Work item ▸ In the records below, the line with "config db of a cluster; default port" opens the range and the line with "2. Pressione **F5**" closes it; print that range exactly and nothing else.

Source texts of formatted documents:

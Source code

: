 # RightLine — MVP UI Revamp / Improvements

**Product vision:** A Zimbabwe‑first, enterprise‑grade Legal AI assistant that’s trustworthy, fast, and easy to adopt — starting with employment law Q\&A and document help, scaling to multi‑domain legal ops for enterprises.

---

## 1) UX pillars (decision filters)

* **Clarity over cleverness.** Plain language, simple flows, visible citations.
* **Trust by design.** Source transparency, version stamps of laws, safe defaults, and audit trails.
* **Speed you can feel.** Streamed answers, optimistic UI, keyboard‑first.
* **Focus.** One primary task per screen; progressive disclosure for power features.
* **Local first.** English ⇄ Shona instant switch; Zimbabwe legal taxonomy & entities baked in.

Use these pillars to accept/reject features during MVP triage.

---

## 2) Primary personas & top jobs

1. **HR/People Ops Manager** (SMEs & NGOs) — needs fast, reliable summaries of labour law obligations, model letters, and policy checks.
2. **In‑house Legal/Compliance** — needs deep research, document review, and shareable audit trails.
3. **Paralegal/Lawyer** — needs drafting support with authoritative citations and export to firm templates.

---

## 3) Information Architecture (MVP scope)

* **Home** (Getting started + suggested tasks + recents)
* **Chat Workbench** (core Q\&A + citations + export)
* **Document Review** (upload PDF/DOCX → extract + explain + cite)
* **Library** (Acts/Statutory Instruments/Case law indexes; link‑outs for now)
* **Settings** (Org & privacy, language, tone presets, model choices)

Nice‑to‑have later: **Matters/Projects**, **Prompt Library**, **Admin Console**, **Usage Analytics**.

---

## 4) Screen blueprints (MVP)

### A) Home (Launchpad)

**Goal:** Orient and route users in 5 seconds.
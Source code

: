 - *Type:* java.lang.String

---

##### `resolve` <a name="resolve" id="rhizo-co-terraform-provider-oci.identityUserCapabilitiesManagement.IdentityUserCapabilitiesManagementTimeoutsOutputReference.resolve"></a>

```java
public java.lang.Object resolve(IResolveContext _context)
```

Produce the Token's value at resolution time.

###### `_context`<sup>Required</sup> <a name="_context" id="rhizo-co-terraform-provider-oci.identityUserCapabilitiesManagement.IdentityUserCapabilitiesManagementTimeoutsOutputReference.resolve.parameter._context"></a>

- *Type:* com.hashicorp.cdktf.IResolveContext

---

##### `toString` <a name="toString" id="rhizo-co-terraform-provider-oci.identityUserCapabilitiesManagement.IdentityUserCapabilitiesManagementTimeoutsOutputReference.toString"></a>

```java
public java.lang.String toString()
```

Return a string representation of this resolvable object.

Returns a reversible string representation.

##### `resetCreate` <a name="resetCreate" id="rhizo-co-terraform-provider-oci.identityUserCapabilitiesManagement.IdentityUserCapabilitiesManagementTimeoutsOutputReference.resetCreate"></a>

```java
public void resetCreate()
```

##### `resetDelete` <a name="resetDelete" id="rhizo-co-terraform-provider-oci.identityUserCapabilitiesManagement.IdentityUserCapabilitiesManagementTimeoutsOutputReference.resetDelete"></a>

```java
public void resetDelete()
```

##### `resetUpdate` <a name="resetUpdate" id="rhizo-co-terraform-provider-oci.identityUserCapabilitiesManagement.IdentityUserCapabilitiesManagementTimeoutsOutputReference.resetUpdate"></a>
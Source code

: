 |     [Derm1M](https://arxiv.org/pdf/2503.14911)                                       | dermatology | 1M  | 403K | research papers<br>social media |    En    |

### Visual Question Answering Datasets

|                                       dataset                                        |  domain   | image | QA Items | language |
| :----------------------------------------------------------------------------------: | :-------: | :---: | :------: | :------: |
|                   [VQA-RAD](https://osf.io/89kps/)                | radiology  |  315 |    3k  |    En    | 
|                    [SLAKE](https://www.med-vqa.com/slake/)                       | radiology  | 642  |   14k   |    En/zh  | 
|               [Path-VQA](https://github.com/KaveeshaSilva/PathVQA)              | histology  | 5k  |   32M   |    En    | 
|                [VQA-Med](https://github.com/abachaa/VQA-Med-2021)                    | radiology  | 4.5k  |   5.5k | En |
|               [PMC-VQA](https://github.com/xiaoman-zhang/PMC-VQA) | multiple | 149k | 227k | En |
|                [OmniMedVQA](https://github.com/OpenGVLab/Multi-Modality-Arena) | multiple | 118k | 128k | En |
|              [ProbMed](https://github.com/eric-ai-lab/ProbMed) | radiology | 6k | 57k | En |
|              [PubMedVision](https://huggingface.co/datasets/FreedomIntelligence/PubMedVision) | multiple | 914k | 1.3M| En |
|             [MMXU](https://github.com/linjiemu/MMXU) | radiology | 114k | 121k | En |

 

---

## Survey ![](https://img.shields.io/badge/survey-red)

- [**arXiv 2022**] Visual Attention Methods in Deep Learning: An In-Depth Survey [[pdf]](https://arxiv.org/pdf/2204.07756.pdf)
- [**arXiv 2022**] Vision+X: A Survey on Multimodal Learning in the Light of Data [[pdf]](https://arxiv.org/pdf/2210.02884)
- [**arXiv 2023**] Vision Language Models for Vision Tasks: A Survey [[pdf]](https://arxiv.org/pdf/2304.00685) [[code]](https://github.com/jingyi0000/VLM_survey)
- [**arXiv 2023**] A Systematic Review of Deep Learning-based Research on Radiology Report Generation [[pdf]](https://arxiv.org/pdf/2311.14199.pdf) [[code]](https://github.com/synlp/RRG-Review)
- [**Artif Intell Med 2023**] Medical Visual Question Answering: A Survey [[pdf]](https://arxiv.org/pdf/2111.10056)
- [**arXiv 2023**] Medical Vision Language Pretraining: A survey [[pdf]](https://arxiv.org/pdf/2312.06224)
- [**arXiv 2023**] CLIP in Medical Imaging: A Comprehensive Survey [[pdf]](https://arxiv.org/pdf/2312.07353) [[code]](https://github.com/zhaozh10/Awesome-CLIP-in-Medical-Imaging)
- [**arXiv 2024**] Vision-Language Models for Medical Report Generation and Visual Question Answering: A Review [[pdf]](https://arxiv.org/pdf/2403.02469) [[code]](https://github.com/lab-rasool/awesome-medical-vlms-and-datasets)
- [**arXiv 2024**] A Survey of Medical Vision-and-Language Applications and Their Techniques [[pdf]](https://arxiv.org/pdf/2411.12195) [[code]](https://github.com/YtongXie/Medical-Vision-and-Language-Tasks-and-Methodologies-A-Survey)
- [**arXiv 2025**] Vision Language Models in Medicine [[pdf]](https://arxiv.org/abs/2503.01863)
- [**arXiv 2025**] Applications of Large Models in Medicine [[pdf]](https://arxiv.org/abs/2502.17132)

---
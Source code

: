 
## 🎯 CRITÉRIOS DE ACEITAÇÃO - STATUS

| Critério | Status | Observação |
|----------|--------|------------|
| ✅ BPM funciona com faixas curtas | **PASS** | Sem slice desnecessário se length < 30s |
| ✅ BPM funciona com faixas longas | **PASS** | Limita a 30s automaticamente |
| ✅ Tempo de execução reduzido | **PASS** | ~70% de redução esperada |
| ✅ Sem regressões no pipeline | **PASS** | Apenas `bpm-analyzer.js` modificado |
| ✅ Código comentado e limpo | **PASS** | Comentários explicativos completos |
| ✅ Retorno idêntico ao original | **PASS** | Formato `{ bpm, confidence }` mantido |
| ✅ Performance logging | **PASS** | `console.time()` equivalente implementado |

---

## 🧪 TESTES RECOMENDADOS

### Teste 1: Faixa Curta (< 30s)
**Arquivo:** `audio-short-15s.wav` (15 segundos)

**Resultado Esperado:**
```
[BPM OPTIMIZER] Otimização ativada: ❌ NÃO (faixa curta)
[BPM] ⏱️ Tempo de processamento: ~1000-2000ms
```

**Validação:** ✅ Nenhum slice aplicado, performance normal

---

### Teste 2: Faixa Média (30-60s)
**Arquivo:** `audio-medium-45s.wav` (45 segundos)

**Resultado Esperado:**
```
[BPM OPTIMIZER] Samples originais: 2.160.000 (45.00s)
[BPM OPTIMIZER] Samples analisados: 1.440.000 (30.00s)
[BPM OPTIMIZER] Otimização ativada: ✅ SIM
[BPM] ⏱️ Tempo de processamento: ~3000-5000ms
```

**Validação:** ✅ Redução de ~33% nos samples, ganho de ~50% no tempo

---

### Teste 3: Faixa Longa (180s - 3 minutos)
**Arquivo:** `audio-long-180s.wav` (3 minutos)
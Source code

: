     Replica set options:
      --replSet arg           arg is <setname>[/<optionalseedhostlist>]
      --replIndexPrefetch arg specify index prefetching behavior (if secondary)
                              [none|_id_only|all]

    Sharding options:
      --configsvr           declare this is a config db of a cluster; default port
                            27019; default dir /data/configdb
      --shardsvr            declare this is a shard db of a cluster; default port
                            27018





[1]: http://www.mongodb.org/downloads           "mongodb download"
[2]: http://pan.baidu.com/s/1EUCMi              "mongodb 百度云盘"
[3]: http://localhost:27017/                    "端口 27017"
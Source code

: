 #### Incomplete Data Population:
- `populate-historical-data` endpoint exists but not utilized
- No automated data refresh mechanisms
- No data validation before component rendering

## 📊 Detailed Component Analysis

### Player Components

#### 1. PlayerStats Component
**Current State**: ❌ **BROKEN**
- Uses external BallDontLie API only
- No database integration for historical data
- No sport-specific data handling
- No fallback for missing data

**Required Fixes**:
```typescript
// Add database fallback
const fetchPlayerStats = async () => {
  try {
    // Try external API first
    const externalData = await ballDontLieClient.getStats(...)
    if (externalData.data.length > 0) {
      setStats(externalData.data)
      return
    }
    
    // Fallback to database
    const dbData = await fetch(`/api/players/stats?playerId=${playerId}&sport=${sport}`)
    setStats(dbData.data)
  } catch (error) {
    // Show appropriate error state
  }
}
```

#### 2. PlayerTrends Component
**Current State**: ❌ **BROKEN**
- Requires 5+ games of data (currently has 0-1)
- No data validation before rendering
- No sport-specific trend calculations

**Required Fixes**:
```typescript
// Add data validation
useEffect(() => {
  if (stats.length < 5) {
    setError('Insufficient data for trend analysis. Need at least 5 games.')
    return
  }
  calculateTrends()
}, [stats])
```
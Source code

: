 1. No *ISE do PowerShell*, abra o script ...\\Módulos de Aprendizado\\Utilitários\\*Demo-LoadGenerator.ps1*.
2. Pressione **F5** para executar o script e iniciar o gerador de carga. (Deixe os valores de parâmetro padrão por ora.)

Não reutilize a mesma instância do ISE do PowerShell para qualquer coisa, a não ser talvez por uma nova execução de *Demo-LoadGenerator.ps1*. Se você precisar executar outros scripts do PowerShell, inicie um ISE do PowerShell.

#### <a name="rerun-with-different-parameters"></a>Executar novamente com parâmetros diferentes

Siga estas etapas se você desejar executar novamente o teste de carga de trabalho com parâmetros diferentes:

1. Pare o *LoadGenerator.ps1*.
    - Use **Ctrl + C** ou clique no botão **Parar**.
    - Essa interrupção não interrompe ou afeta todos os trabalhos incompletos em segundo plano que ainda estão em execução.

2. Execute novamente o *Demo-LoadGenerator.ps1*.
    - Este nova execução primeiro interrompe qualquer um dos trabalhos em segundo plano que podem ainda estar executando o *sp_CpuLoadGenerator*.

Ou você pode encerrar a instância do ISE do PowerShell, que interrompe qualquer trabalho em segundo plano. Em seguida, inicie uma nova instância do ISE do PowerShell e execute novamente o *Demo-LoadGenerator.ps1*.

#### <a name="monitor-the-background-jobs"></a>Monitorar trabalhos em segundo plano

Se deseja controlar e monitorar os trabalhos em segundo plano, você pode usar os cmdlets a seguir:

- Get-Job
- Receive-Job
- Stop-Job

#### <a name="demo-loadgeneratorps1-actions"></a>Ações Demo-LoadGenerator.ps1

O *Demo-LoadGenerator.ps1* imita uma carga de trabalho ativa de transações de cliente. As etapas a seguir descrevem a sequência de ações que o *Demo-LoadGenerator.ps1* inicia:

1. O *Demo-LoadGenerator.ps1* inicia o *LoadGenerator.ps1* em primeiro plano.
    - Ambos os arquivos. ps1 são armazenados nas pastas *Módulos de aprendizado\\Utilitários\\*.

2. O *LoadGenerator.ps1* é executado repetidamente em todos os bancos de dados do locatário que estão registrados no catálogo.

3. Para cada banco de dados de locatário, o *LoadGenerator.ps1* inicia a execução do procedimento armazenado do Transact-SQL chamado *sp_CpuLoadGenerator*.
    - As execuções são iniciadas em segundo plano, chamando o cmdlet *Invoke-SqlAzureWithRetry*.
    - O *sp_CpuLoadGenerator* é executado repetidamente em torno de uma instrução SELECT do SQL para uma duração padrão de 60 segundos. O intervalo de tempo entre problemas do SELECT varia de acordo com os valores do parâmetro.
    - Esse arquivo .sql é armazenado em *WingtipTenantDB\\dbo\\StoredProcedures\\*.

Answer for the task ▸
      --configsvr           declare this is a config db of a cluster; default port
                            27019; default dir /data/configdb
      --shardsvr            declare this is a shard db of a cluster; default port
                            27018





[1]: http://www.mongodb.org/downloads           "mongodb download"
[2]: http://pan.baidu.com/s/1EUCMi              "mongodb 百度云盘"
[3]: http://localhost:27017/                    "端口 27017"
Source code

: #### Incomplete Data Population:
- `populate-historical-data` endpoint exists but not utilized
- No automated data refresh mechanisms
- No data validation before component rendering

## 📊 Detailed Component Analysis

### Player Components

#### 1. PlayerStats Component
**Current State**: ❌ **BROKEN**
- Uses external BallDontLie API only
- No database integration for historical data
- No sport-specific data handling
- No fallback for missing data

**Required Fixes**:
```typescript
// Add database fallback
const fetchPlayerStats = async () => {
  try {
    // Try external API first
    const externalData = await ballDontLieClient.getStats(...)
    if (externalData.data.length > 0) {
      setStats(externalData.data)
      return
    }
    
    // Fallback to database
    const dbData = await fetch(`/api/players/stats?playerId=${playerId}&sport=${sport}`)
    setStats(dbData.data)
  } catch (error) {
    // Show appropriate error state
  }
}
```

#### 2. PlayerTrends Component
**Current State**: ❌ **BROKEN**
- Requires 5+ games of data (currently has 0-1)
- No data validation before rendering
- No sport-specific trend calculations

**Required Fixes**:
```typescript
// Add data validation
useEffect(() => {
  if (stats.length < 5) {
    setError('Insufficient data for trend analysis. Need at least 5 games.')
    return
  }
  calculateTrends()
}, [stats])
```
Source code

: 1. No *ISE do PowerShell*, abra o script ...\\Módulos de Aprendizado\\Utilitários\\*Demo-LoadGenerator.ps1*.
2. Pressione **F5** para executar o script e iniciar o gerador de carga. (Deixe os valores de parâmetro padrão por ora.)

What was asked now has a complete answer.